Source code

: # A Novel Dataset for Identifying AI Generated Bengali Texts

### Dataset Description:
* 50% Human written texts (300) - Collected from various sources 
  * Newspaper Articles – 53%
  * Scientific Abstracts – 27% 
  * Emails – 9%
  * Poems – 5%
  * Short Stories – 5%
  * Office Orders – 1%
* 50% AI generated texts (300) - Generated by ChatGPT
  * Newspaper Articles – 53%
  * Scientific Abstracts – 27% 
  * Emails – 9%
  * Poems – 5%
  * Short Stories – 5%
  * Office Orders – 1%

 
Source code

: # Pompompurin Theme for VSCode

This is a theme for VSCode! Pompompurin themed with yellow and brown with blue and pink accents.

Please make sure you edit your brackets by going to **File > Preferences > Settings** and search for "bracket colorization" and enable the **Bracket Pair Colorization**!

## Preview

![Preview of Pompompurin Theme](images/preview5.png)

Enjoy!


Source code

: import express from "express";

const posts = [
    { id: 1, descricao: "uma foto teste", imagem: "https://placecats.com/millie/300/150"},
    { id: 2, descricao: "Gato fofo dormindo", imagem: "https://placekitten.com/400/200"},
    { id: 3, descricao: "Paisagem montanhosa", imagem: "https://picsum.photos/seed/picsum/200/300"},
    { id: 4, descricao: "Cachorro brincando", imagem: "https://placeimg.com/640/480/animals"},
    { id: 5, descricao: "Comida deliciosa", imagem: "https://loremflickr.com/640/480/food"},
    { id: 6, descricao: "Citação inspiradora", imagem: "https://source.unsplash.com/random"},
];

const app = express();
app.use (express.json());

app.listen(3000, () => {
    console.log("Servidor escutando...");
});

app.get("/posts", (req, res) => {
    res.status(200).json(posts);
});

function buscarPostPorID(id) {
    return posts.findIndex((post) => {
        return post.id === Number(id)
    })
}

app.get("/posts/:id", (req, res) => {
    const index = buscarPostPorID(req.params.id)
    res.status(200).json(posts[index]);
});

+===+

• [Task instructions]:
All of the records should be transcribed exactly, with nothing left out.

• [Result of the exercise]:
Source code

: # A Novel Dataset for Identifying AI Generated Bengali Texts

### Dataset Description:
* 50% Human written texts (300) - Collected from various sources 
  * Newspaper Articles – 53%
  * Scientific Abstracts – 27% 
  * Emails – 9%
  * Poems – 5%
  * Short Stories – 5%
  * Office Orders – 1%
* 50% AI generated texts (300) - Generated by ChatGPT
  * Newspaper Articles – 53%
  * Scientific Abstracts – 27% 
  * Emails – 9%
  * Poems – 5%
  * Short Stories – 5%
  * Office Orders – 1%

 
Source code

: # Pompompurin Theme for VSCode

This is a theme for VSCode! Pompompurin themed with yellow and brown with blue and pink accents.

Please make sure you edit your brackets by going to **File > Preferences > Settings** and search for "bracket colorization" and enable the **Bracket Pair Colorization**!

## Preview

![Preview of Pompompurin Theme](images/preview5.png)

Enjoy!


Source code

: import express from "express";

const posts = [
    { id: 1, descricao: "uma foto teste", imagem: "https://placecats.com/millie/300/150"},
    { id: 2, descricao: "Gato fofo dormindo", imagem: "https://placekitten.com/400/200"},
    { id: 3, descricao: "Paisagem montanhosa", imagem: "https://picsum.photos/seed/picsum/200/300"},
    { id: 4, descricao: "Cachorro brincando", imagem: "https://placeimg.com/640/480/animals"},
    { id: 5, descricao: "Comida deliciosa", imagem: "https://loremflickr.com/640/480/food"},
    { id: 6, descricao: "Citação inspiradora", imagem: "https://source.unsplash.com/random"},
];

const app = express();
app.use (express.json());

app.listen(3000, () => {
    console.log("Servidor escutando...");
});

app.get("/posts", (req, res) => {
    res.status(200).json(posts);
});

function buscarPostPorID(id) {
    return posts.findIndex((post) => {
        return post.id === Number(id)
    })
}

app.get("/posts/:id", (req, res) => {
    const index = buscarPostPorID(req.params.id)
    res.status(200).json(posts[index]);
});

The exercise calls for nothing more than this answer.